Goal of the exercise
Compute how many lines in the entries below contain "valeur", and output nothing but the number.

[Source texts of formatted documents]

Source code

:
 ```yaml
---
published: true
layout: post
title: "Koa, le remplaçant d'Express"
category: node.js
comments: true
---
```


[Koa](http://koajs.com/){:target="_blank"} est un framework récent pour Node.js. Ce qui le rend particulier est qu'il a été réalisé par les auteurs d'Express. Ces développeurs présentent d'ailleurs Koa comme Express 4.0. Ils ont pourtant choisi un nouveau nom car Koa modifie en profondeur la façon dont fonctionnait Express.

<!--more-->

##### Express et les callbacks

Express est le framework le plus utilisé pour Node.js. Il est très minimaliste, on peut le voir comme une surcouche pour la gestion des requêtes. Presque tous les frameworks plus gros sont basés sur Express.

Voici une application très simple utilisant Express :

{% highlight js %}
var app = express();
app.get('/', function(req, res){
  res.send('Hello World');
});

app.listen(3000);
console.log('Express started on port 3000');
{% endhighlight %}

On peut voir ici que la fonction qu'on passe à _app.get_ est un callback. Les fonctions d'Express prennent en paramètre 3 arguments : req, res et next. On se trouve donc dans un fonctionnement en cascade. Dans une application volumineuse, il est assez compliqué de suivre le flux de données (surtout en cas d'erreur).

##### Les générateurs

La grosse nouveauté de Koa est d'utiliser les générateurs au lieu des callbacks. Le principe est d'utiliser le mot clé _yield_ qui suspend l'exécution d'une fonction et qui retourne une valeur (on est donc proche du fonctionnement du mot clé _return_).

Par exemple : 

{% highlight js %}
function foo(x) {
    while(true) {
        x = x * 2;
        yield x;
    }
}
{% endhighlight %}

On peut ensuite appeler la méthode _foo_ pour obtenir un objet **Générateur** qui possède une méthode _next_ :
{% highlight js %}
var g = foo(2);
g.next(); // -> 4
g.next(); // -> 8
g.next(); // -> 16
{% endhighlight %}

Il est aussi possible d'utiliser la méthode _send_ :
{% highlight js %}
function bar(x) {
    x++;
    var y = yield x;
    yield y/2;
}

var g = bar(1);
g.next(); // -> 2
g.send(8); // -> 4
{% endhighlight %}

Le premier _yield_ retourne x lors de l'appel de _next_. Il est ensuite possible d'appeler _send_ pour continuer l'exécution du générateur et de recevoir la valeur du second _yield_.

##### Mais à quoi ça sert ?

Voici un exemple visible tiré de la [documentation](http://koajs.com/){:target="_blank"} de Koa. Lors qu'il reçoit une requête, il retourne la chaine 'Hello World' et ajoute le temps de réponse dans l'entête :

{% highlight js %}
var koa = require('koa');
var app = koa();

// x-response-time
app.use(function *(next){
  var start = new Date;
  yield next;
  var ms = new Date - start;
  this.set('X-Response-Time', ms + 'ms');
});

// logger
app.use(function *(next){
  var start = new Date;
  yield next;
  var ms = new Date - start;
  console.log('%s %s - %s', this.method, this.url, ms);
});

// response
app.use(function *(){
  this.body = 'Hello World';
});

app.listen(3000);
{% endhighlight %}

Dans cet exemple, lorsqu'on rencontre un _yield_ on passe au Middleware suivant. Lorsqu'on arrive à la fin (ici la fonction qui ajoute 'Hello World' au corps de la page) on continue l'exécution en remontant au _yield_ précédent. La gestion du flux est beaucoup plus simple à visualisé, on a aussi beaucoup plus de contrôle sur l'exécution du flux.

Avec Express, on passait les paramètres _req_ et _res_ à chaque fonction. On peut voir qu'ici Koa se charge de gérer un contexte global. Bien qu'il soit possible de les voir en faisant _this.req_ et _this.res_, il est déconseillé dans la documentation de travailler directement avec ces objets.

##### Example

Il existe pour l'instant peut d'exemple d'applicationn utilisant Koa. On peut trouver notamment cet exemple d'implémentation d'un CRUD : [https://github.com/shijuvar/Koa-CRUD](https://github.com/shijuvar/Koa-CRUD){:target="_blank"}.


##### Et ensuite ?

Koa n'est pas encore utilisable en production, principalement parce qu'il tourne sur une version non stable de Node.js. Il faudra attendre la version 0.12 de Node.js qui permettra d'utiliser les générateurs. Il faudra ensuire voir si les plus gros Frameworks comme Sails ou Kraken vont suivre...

Task answer
2